Let us consider, for instance, negotiating meanings and intentions. Here we find a whole range of strategies which are sometimes called cooperative strategies because they involve not just the speaker on his or her own (as was the case with the strategies we examined in the previous paragraphs), but a joint effort between two or more people. In other words, the participants in an interaction share an attempt to agree on a meaning in situations where they cannot share the same level of knowledge and skill. This, of course, is an alternative interpretation of communication strategies, a sociolinguistic, rather than psycholinguistic, view.

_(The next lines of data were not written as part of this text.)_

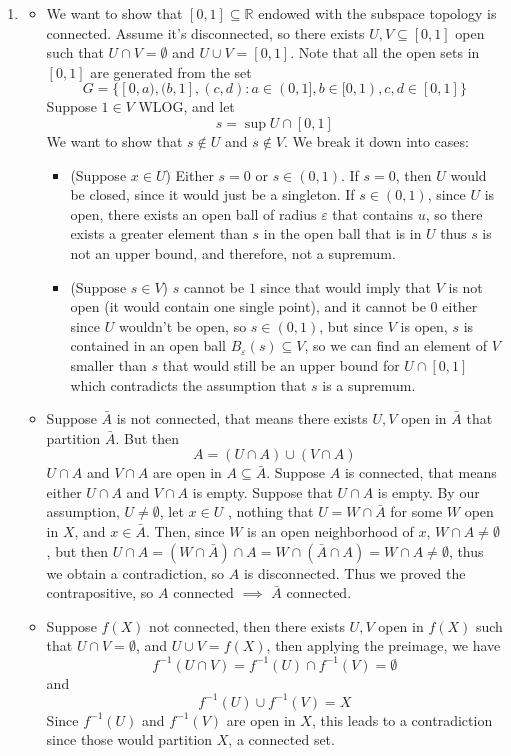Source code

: \documentclass[12pt]{article}
\begin{document}
\begin{enumerate}
	\item 
		\begin{itemize}
			\item[(a)] We want to show that $[0,1] \subseteq \mathbb{R}$ endowed with the subspace topology is connected. Assume it's disconnected, so there exists $U,V \subseteq [0,1]$ open such that $U \cap V = \emptyset$ and $U \cup V = [0,1]$. Note that all the open sets in $[0,1]$ are generated from the set $$G = \{[0,a), (b,1], (c,d) \colon a \in (0,1], b \in [0,1), c,d \in [0,1]\}$$ Suppose $1 \in V$ WLOG, and let
				$$s = \sup U \cap [0,1]$$
				We want to show that $s \notin U$ and $s \notin V$. We break it down into cases:\\
				\begin{itemize} \item (Suppose $x \in U$) Either $s = 0$ or $s \in (0,1)$. If $s = 0$, then $U$ would be closed, since it would just be a singleton. If $s \in (0,1)$, since $U$ is open, there exists an open ball of radius $\varepsilon$ that contains $u$, so there exists a greater element than $s$ in the open ball that is in $U$ thus $s$ is not an upper bound, and therefore, not a supremum. 
				\item (Suppose $s \in V$) $s$ cannot be $1$ since that would imply that $V$ is not open (it would contain one single point), and it cannot be $0$ either since $U$ wouldn't be open, so $s \in (0,1)$, but since $V$ is open, $s$ is contained in an open ball $B_\varepsilon(s) \subseteq V$, so we can find an element of $V$ smaller than $s$ that would still be an upper bound for $U \cap [0,1]$ which contradicts the assumption that $s$ is a supremum. 
				\end{itemize}
			\item[(b)] Suppose $\bar{A}$ is not connected, that means there exists $U,V$ open in $\bar{A}$ that partition $\bar{A}$.  But then 
				$$A = (U \cap A) \cup (V \cap A)$$ $U \cap A$
				and $V \cap A$ are open in $A \subseteq \bar{A}$. Suppose $A$ is connected, that means either $U \cap A$ and $V \cap A$ is empty. Suppose that $U \cap A$ is empty. By our assumption, $U \neq \emptyset$, let $x \in U$ , nothing that $U = W \cap \bar{A}$ for some $W$ open in $X$, and $x \in \bar{A}$. Then, since $W$ is an open neighborhood of $x$, $W \cap A \neq \emptyset$, but then $U \cap A = (W \cap \bar{A}) \cap A = W \cap (\bar{A} \cap A) = W \cap A \neq \emptyset$, thus we obtain a contradiction, so $A$ is disconnected. Thus we proved the contrapositive, so $A$ connected $\implies$ $\bar{A}$ connected.
			\item[(c)] Suppose $f(X)$ not connected, then there exists $U,V$ open in $f(X)$ such that $U \cap V = \emptyset$, and $U \cup V = f(X)$, then applying the preimage, we have 
				$$
				f^{-1}(U \cap V) = f^{-1}(U) \cap f^{-1}(V) = \emptyset
				$$
				and 
				$$
				f^{-1}(U) \cup f^{-1}(V) = X
				$$
				Since $f^{-1}(U)$ and $f^{-1}(V)$ are open in $X$, this leads to a contradiction since those would partition $X$, a connected set. 
			

\end{itemize}
\end{enumerate}
\end{document}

The most straightforward examples of cooperative strategies are the various ways to get help from the speaker. This appeal for assistance can be direct, as when you say Sorry, what did you say? or Look, l’ve bought this ...oh, how do you call it?, or indirect, as when you say I can ‘t say that in English. These appeals for assistance are often the first step in a joint effort on both sides to come to a satisfactory agreement on a meaning, and can imply several talking turns. Consider the following example of a non-native speaker (NNS) trying to explain to a native speaker (NS) that her brother had just got ... well, try to guess what she was referring to. She said:
NNS: Well, my brother has just begun taking driving lessons, you know, and he‘s just got er... how would you call that... a sort of a document by which he ‘s allowed to drive with a person with the driving licence beside him.
NS: Yes.
NNS: Yes.
NS: Er.. he ‘s a learner driver.
NNS: I see. Would you call that document learner driver? Would you.. would you …

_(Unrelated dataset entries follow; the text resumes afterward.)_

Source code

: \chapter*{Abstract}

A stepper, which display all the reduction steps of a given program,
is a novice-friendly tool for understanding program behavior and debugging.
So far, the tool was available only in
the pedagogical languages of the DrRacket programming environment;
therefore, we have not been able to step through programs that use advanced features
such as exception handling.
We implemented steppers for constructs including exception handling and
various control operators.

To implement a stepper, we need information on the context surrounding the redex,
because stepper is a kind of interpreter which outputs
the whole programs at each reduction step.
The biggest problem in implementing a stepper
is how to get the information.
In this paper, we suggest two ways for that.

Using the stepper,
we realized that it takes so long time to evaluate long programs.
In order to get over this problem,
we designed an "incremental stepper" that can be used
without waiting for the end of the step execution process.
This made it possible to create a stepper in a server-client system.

NS: No, you would call it a provisional licence.
NNS: Oh, that'sit.
The non-native speaker was obviously referring to what is called "il foglio rosa" in Italian. Notice that the non-native speaker first established the context: ... Well, my brother has just begun taking driving lessons, you know, ... but soon experienced a problem: ... and he‘s just got er ... She immediately and explicitly signalled that she needed help: ... how would you call that ... although she tried to provide a definition: ... a sort of a document by which he ‘s allowed to drive with a person with the driving licence beside him ... The native speaker came to her rescue by stating what she had understood that far: ... he‘s a learner driver... The non-native speaker wasn’t really convinced: I see. Would you call that document learner driver? ... and, again, asked for more help:would you ... would you ... The native speaker was now able to provide the exact term: ... No, you would call it a provisional licence.

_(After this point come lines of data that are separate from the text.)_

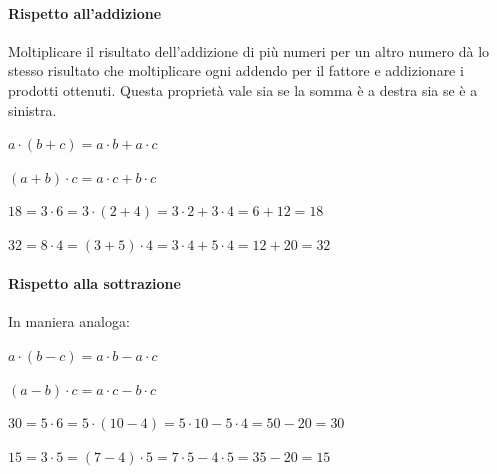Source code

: \paragraph{Rispetto all'addizione}
Moltiplicare il risultato dell'addizione di più numeri per un altro numero 
dà lo stesso risultato che moltiplicare ogni addendo per il fattore e 
addizionare i prodotti ottenuti. Questa proprietà vale sia se la somma è a 
destra sia se è a sinistra.


\vspace{.5em}
\begin{minipage}{.38\textwidth}
 \(a \cdot (b+c) = a \cdot b + a \cdot c\)
 
 \((a+b) \cdot c = a \cdot c + b \cdot c\)
\end{minipage}
\hfill
\begin{minipage}{.58\textwidth}
 \(18 = 3 \cdot 6 = 3 \cdot(2+4) = 3 \cdot 2 + 3 \cdot 4 = 6 + 12 = 18\)
 
 \(32 = 8 \cdot 4 = (3+5) \cdot 4 = 3 \cdot 4 + 5 \cdot 4 = 12 + 20 = 32\)
\end{minipage}

\paragraph{Rispetto alla sottrazione}
In maniera analoga:


\vspace{.5em}
\begin{minipage}{.38\textwidth}
 \(a\cdot (b-c) = a\cdot b - a\cdot c\)
 
 \((a-b)\cdot c = a\cdot c - b\cdot c\)
\end{minipage}
\hfill
\begin{minipage}{.58\textwidth}
 \(30 = 5 \cdot 6 = 5\cdot(10-4) = 5\cdot 10 - 5\cdot 4 = 50 - 20 = 30\)
 
 \(15 = 3 \cdot 5 = (7-4) \cdot 5 = 7\cdot 5 - 4\cdot 5 = 35 - 20 = 15\)
\end{minipage}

Cooperative strategies include other forms of mutual assistance. For example, if someone says Look at the sign. It’s an urban clearway area. you can check that you have understood by saying Does that mean you can‘t park here? or I’m not quite with you. You mean you can‘t park here? In this way you prompt the other person to confirm what you have understood. Of course you can do this in a number of other ways, for example, if somebody saysDon ‘t forget to change at Clapham Junction. you can repeat the main information: Change at Clapham Junction, which will prompt the other person to say something like That’s right. or Precisely. You may also need to check that the other person has understood you: If you say I think this one is a through train. you can add something like Got it? or Are you with me? or Do you see what I mean? What is important to notice in all these examples is not so much the use of fixed phrases, but rather the interactive way in which people can try to solve their problems together.